Start of DATA LISTING
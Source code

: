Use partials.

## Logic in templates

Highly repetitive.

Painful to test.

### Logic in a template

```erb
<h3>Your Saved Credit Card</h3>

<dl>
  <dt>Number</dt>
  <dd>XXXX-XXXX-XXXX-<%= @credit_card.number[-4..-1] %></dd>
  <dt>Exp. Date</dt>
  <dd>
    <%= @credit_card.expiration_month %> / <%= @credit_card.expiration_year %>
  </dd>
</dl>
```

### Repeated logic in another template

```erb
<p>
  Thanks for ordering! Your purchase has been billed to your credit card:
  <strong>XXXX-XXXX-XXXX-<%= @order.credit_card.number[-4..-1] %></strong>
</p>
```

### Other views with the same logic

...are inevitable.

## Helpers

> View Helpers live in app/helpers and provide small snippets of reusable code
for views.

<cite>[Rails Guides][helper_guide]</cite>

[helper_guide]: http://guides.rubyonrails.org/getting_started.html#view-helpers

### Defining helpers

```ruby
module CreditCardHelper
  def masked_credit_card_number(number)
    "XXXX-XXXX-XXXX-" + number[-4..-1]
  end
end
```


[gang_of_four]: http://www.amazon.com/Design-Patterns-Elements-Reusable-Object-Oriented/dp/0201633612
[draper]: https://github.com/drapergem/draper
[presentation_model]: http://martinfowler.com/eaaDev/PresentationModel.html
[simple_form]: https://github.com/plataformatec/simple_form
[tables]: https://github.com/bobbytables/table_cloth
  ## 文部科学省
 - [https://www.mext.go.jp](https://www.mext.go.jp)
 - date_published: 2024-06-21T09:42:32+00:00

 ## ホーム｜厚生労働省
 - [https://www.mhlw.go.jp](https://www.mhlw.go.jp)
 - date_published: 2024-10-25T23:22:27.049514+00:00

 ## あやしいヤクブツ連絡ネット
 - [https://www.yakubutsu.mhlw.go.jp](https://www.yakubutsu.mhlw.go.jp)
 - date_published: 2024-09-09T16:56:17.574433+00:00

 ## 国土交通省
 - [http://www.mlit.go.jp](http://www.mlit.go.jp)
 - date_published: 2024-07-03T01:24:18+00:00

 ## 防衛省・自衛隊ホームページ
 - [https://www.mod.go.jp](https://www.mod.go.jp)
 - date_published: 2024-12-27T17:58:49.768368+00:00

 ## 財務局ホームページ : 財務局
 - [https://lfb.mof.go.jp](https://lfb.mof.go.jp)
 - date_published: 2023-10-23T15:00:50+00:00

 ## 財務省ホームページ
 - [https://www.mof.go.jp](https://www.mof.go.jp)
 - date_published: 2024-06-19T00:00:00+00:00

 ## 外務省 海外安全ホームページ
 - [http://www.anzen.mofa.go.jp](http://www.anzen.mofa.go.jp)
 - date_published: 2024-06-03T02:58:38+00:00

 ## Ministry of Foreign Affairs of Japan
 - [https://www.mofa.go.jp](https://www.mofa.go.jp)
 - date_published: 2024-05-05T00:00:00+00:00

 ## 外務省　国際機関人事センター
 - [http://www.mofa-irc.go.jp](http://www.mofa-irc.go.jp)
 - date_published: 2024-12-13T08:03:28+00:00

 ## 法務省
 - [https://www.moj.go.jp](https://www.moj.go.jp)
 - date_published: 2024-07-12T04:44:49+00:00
End of DATA LISTING
__TASK TO COMPLETE__.
Check each line of the records above for the string "html", and report every line that has it.

__FINAL ANSWER__.
[helper_guide]: http://guides.rubyonrails.org/getting_started.html#view-helpers
[presentation_model]: http://martinfowler.com/eaaDev/PresentationModel.html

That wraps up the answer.